## EXERCISE AIM:
In the records below, the lines between the one holding "- **Catalogue**" and the one holding "username for newly", inclusive, are to be transcribed exactly; no pictures are to be included.
======== DATA TO PROCESS ========
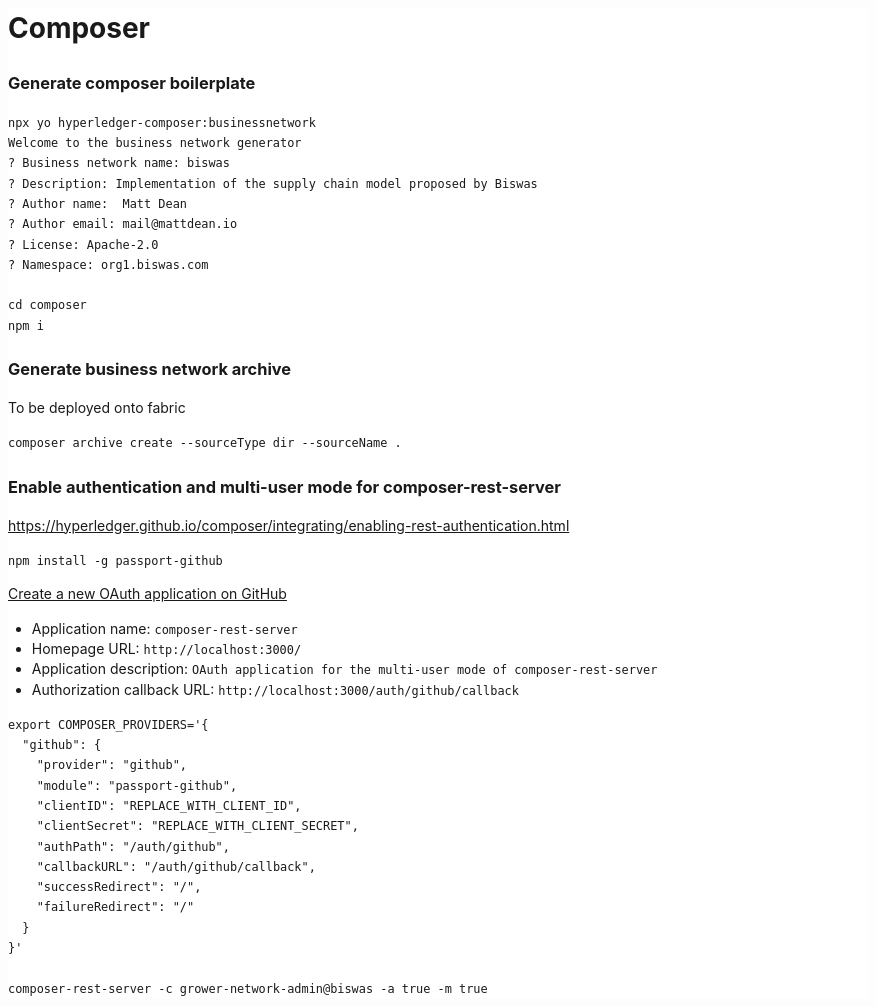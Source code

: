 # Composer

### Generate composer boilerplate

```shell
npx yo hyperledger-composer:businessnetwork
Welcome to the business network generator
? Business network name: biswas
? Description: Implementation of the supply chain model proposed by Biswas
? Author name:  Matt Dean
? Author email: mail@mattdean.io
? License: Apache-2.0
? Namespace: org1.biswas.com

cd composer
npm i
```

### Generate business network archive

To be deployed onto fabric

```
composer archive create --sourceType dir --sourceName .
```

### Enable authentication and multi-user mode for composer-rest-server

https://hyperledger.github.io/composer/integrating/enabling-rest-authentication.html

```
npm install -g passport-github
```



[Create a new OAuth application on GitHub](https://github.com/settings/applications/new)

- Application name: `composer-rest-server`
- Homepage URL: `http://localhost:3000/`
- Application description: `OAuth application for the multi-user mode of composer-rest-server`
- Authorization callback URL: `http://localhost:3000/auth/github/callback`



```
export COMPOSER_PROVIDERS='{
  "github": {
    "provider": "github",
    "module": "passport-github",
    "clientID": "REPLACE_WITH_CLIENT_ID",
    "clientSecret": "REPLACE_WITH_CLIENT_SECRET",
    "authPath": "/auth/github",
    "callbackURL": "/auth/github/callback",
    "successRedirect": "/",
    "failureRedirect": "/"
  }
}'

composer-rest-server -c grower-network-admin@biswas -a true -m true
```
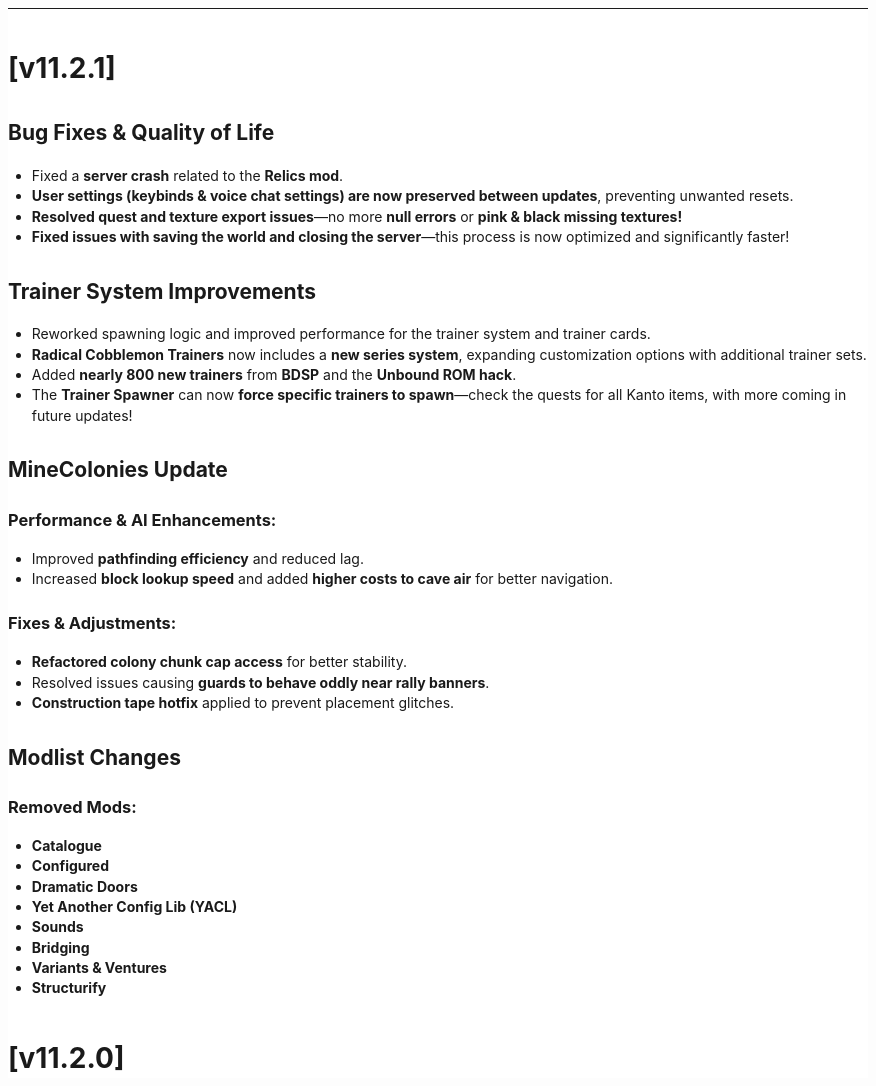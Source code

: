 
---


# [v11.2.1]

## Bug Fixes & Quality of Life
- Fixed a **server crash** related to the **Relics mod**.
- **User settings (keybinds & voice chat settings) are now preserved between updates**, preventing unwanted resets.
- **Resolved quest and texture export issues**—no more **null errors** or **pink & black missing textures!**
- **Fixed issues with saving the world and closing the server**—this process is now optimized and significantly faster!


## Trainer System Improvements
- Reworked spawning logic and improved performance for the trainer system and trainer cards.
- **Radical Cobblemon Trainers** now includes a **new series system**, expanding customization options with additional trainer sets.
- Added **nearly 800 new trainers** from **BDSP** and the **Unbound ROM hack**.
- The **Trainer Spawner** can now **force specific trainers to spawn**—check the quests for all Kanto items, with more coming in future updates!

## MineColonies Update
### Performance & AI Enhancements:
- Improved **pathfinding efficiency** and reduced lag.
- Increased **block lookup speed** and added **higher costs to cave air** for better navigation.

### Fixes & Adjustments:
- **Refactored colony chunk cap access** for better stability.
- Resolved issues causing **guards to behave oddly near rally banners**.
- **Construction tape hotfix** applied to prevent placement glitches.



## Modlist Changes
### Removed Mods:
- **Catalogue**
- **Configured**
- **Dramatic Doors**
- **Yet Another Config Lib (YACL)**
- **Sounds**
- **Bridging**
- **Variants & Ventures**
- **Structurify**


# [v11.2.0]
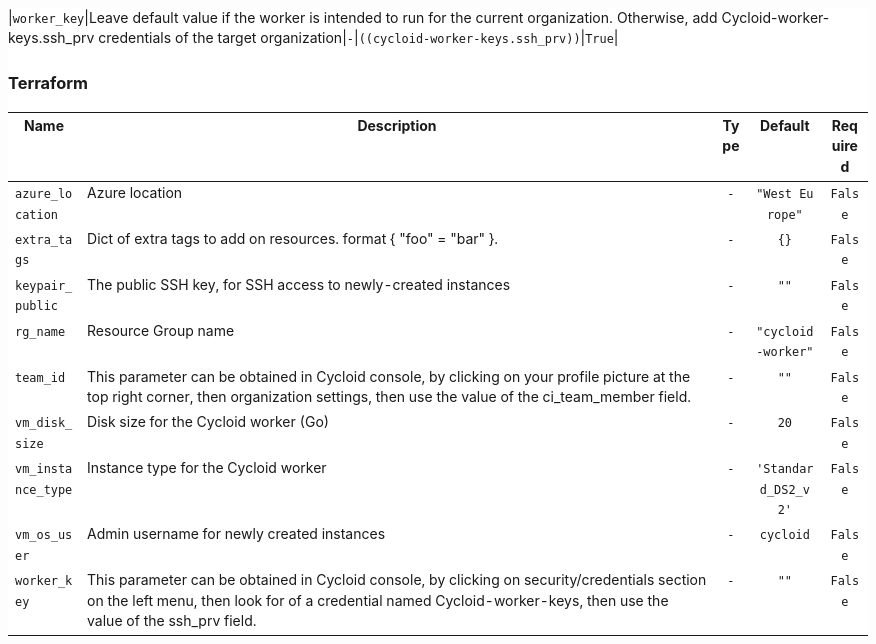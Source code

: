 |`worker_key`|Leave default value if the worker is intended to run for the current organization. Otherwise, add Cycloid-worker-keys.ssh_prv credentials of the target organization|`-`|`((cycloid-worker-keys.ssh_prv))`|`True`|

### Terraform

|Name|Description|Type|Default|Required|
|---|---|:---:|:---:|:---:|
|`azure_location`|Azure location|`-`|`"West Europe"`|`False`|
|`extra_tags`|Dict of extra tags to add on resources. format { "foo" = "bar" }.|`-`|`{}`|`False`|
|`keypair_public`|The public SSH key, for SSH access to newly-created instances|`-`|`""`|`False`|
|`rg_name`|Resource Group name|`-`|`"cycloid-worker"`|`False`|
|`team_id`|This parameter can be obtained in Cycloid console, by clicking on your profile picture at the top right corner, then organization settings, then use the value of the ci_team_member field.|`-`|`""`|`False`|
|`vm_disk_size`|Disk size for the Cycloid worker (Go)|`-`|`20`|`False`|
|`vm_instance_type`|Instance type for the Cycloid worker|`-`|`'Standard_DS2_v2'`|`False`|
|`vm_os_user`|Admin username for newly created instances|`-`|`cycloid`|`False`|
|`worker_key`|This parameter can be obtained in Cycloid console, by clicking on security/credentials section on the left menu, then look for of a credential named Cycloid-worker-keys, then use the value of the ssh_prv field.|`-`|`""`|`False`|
========
======== DATA TO PROCESS ========
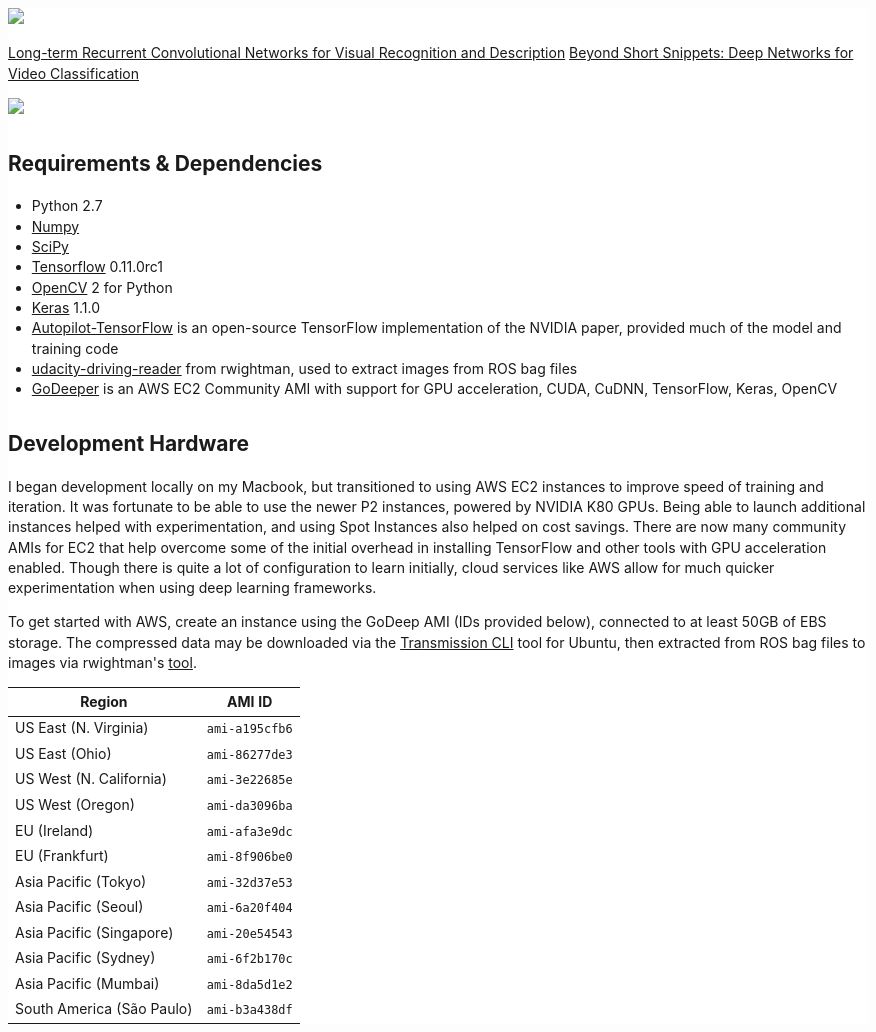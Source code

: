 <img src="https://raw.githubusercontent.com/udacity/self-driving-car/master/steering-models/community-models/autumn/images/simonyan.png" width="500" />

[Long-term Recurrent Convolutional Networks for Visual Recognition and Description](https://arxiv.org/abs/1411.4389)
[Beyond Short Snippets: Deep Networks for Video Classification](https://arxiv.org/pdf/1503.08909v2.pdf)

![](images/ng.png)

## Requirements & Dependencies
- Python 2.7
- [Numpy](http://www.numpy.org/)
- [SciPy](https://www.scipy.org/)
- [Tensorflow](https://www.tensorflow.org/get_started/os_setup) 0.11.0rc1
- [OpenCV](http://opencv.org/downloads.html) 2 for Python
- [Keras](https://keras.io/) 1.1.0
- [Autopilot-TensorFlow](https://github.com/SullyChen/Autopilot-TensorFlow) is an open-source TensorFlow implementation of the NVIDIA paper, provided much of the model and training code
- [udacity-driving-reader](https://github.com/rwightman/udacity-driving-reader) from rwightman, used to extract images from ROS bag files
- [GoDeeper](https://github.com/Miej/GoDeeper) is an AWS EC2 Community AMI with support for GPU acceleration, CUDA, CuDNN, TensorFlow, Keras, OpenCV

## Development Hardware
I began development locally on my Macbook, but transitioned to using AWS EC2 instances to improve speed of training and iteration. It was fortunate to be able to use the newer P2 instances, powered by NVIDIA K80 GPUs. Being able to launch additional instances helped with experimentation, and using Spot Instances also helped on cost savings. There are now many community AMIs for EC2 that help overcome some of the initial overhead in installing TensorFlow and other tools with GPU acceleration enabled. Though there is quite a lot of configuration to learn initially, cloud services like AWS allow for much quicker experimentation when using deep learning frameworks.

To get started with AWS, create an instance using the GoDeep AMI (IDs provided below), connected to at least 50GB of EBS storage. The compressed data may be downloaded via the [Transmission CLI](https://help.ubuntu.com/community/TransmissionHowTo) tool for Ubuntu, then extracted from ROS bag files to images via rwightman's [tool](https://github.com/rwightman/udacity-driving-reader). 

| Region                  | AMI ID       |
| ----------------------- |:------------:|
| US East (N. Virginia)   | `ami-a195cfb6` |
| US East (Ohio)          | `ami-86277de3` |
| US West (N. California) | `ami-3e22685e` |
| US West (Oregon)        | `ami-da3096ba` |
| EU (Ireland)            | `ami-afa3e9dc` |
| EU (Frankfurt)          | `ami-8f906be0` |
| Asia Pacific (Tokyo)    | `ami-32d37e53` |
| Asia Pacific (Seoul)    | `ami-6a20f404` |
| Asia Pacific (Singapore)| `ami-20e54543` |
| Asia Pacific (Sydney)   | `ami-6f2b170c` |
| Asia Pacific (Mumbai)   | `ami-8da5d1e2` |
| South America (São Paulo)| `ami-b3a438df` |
========
======== DATA TO PROCESS ========
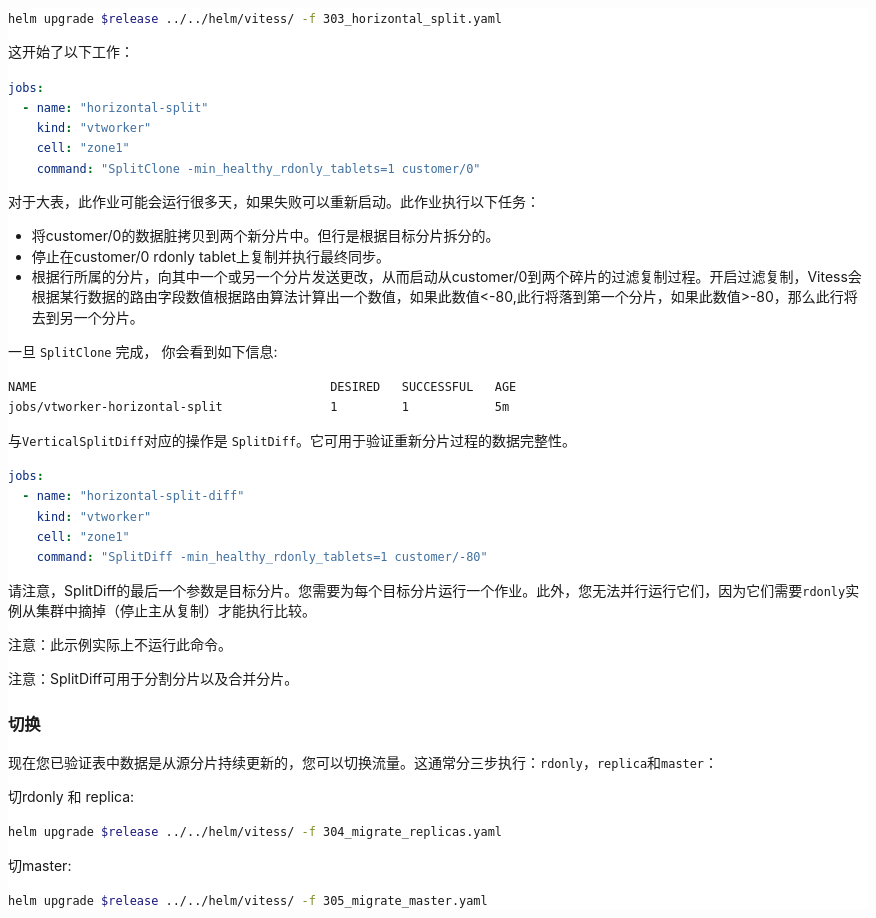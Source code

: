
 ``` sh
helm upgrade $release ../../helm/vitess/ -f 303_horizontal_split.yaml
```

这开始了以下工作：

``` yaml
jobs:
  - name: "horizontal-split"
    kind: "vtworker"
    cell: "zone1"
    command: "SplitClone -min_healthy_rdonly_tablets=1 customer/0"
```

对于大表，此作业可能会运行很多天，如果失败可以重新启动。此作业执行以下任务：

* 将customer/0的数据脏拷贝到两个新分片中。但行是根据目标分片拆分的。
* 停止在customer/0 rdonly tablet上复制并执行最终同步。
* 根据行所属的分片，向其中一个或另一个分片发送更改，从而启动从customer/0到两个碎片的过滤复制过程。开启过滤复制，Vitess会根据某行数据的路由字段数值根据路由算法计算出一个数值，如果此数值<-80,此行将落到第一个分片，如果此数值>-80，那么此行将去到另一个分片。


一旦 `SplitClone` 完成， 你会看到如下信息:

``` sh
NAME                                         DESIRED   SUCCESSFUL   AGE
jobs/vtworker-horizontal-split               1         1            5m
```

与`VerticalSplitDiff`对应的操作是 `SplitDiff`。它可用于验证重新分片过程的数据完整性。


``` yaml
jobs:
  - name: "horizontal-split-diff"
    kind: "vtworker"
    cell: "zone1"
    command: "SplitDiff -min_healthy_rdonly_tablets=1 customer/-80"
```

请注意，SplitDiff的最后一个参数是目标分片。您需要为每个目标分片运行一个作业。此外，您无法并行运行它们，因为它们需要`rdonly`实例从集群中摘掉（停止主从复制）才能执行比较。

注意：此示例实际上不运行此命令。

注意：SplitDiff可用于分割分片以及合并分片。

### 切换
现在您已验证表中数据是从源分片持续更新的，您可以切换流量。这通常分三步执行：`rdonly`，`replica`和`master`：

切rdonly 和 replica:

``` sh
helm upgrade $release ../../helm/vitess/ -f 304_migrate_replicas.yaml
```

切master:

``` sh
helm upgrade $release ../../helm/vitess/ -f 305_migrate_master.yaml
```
========
## RESULT OF THE TASK:
- **Catalogue**
- **Configured**
- **Dramatic Doors**
- **Yet Another Config Lib (YACL)**
- **Sounds**
- **Bridging**
- **Variants & Ventures**
- **Structurify**


# [v11.2.0]
Source code

: |`worker_key`|Leave default value if the worker is intended to run for the current organization. Otherwise, add Cycloid-worker-keys.ssh_prv credentials of the target organization|`-`|`((cycloid-worker-keys.ssh_prv))`|`True`|

### Terraform

|Name|Description|Type|Default|Required|
|---|---|:---:|:---:|:---:|
|`azure_location`|Azure location|`-`|`"West Europe"`|`False`|
|`extra_tags`|Dict of extra tags to add on resources. format { "foo" = "bar" }.|`-`|`{}`|`False`|
|`keypair_public`|The public SSH key, for SSH access to newly-created instances|`-`|`""`|`False`|
|`rg_name`|Resource Group name|`-`|`"cycloid-worker"`|`False`|
|`team_id`|This parameter can be obtained in Cycloid console, by clicking on your profile picture at the top right corner, then organization settings, then use the value of the ci_team_member field.|`-`|`""`|`False`|
|`vm_disk_size`|Disk size for the Cycloid worker (Go)|`-`|`20`|`False`|
|`vm_instance_type`|Instance type for the Cycloid worker|`-`|`'Standard_DS2_v2'`|`False`|
|`vm_os_user`|Admin username for newly created instances|`-`|`cycloid`|`False`|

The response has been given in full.